WORK ORDER
Using the records below, filter out every line that lacks "points" and copy the rest.

EXERCISE INPUT
################
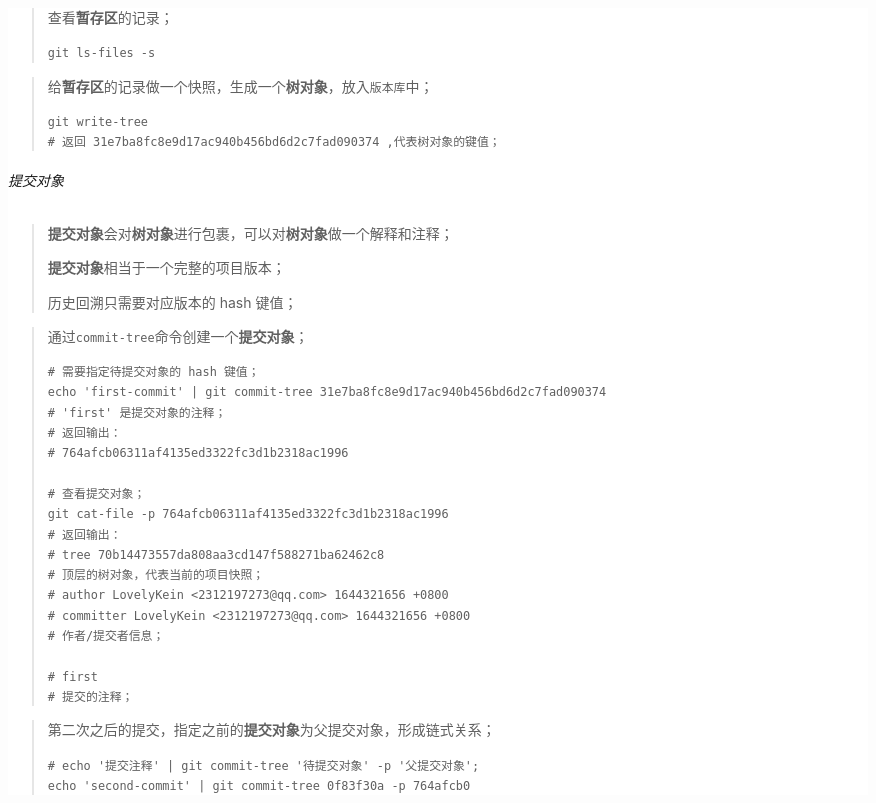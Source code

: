 > 查看**暂存区**的记录；
>
> ```shell
> git ls-files -s
> ```

> 给**暂存区**的记录做一个快照，生成一个**树对象**，放入`版本库`中；
>
> ```shell
> git write-tree
> # 返回 31e7ba8fc8e9d17ac940b456bd6d2c7fad090374 ,代表树对象的键值；
> ```

[^Question-1]:**树对象**保存了项目的快照，但是查看内容依然要对应的 hash 键值；
[^Question-2]:不知道不同的快照之间存在什么**变化**，且**什么时候**保存了新的快照；



###### 提交对象

> **提交对象**会对**树对象**进行包裹，可以对**树对象**做一个解释和注释；
>
> **提交对象**相当于一个完整的项目版本；
>
> 历史回溯只需要对应版本的 hash 键值；



> 通过`commit-tree`命令创建一个**提交对象**；
>
> ```shell
> # 需要指定待提交对象的 hash 键值；
> echo 'first-commit' | git commit-tree 31e7ba8fc8e9d17ac940b456bd6d2c7fad090374
> # 'first' 是提交对象的注释；
> # 返回输出：
> # 764afcb06311af4135ed3322fc3d1b2318ac1996
> 
> # 查看提交对象；
> git cat-file -p 764afcb06311af4135ed3322fc3d1b2318ac1996
> # 返回输出：
> # tree 70b14473557da808aa3cd147f588271ba62462c8
> # 顶层的树对象，代表当前的项目快照；
> # author LovelyKein <2312197273@qq.com> 1644321656 +0800
> # committer LovelyKein <2312197273@qq.com> 1644321656 +0800
> # 作者/提交者信息；
> 
> # first
> # 提交的注释；
> ```

> 第二次之后的提交，指定之前的**提交对象**为父提交对象，形成链式关系；
>
> ```shell
> # echo '提交注释' | git commit-tree '待提交对象' -p '父提交对象';
> echo 'second-commit' | git commit-tree 0f83f30a -p 764afcb0
> ```
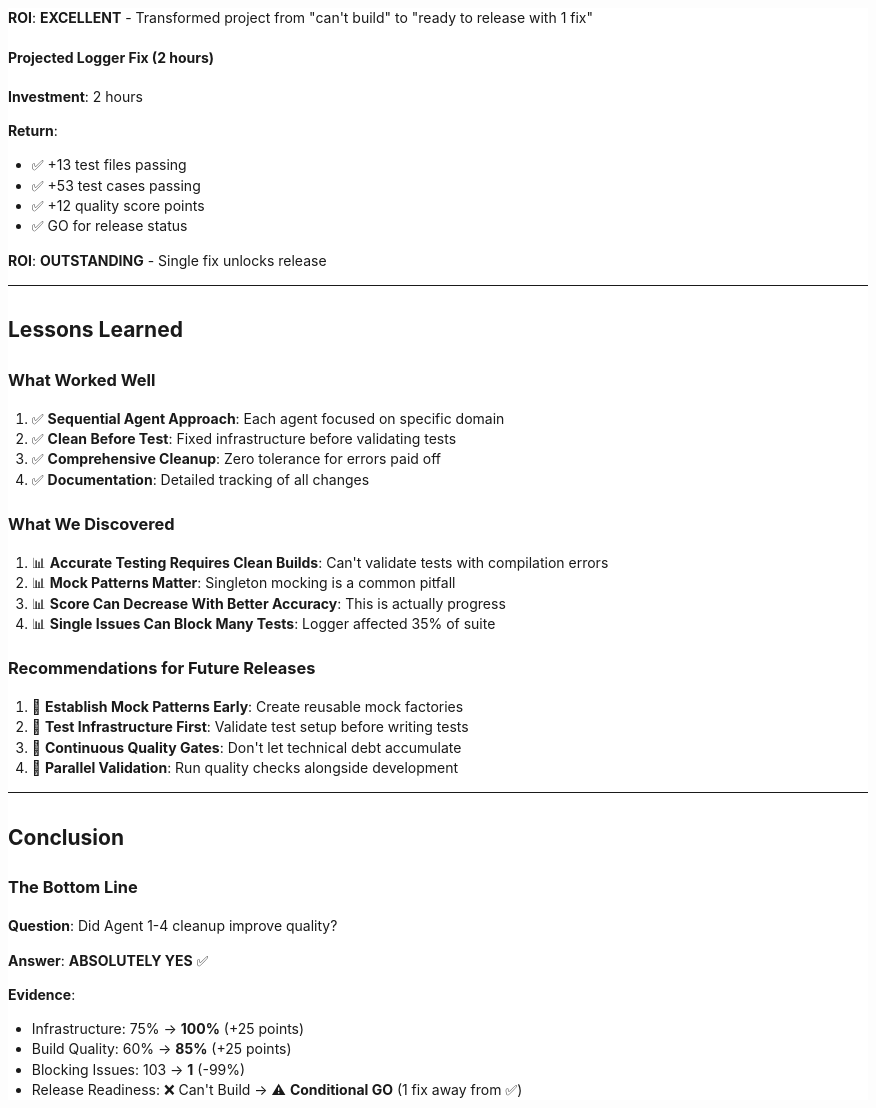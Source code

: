 **ROI**: **EXCELLENT** - Transformed project from "can't build" to "ready to release with 1 fix"

#### Projected Logger Fix (2 hours)

**Investment**: 2 hours

**Return**:
- ✅ +13 test files passing
- ✅ +53 test cases passing
- ✅ +12 quality score points
- ✅ GO for release status

**ROI**: **OUTSTANDING** - Single fix unlocks release

---

## Lessons Learned

### What Worked Well

1. ✅ **Sequential Agent Approach**: Each agent focused on specific domain
2. ✅ **Clean Before Test**: Fixed infrastructure before validating tests
3. ✅ **Comprehensive Cleanup**: Zero tolerance for errors paid off
4. ✅ **Documentation**: Detailed tracking of all changes

### What We Discovered

1. 📊 **Accurate Testing Requires Clean Builds**: Can't validate tests with compilation errors
2. 📊 **Mock Patterns Matter**: Singleton mocking is a common pitfall
3. 📊 **Score Can Decrease With Better Accuracy**: This is actually progress
4. 📊 **Single Issues Can Block Many Tests**: Logger affected 35% of suite

### Recommendations for Future Releases

1. 🎯 **Establish Mock Patterns Early**: Create reusable mock factories
2. 🎯 **Test Infrastructure First**: Validate test setup before writing tests
3. 🎯 **Continuous Quality Gates**: Don't let technical debt accumulate
4. 🎯 **Parallel Validation**: Run quality checks alongside development

---

## Conclusion

### The Bottom Line

**Question**: Did Agent 1-4 cleanup improve quality?

**Answer**: **ABSOLUTELY YES** ✅

**Evidence**:
- Infrastructure: 75% → **100%** (+25 points)
- Build Quality: 60% → **85%** (+25 points)
- Blocking Issues: 103 → **1** (-99%)
- Release Readiness: ❌ Can't Build → ⚠️ **Conditional GO** (1 fix away from ✅)
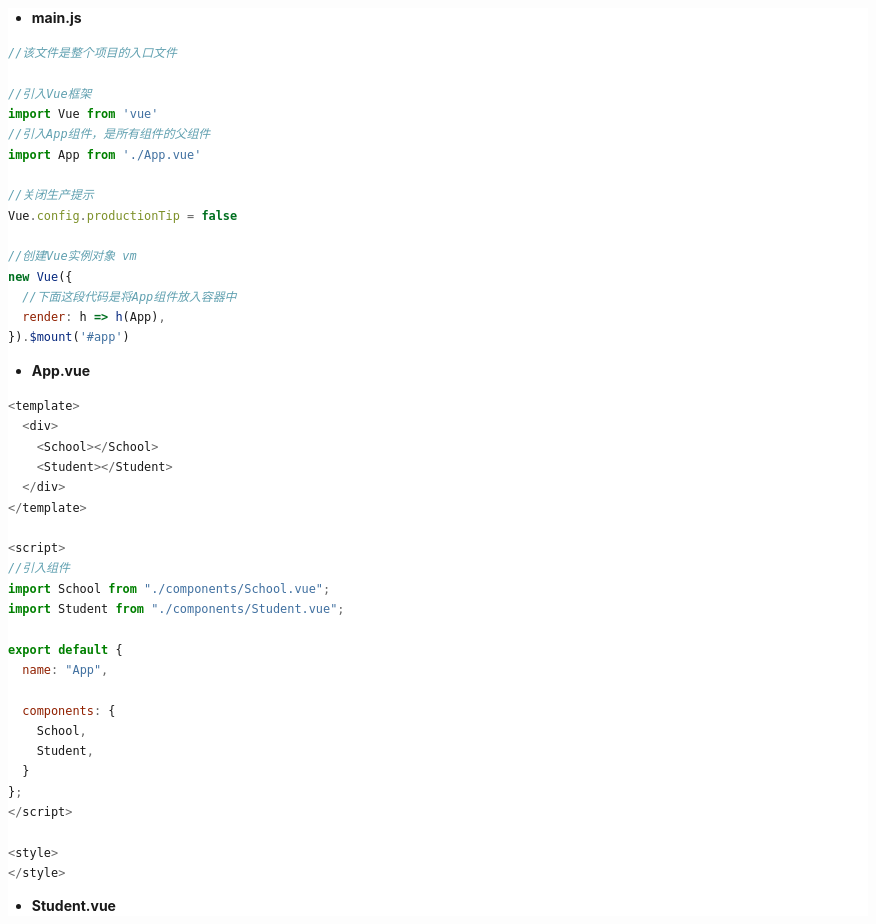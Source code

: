 
* **main.js**

```javascript
//该文件是整个项目的入口文件

//引入Vue框架
import Vue from 'vue'
//引入App组件，是所有组件的父组件
import App from './App.vue'

//关闭生产提示
Vue.config.productionTip = false

//创建Vue实例对象 vm
new Vue({
  //下面这段代码是将App组件放入容器中  
  render: h => h(App),
}).$mount('#app')
```



* **App.vue**

```javascript
<template>
  <div>
    <School></School>
    <Student></Student>
  </div>
</template>

<script>
//引入组件
import School from "./components/School.vue";
import Student from "./components/Student.vue";

export default {
  name: "App",

  components: {
    School,
    Student,
  }
};
</script>

<style>
</style>
```



* **Student.vue**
################
RESPONSE TO THIS EXERCISE
- ✅ +12 quality score points
- Infrastructure: 75% → **100%** (+25 points)
- Build Quality: 60% → **85%** (+25 points)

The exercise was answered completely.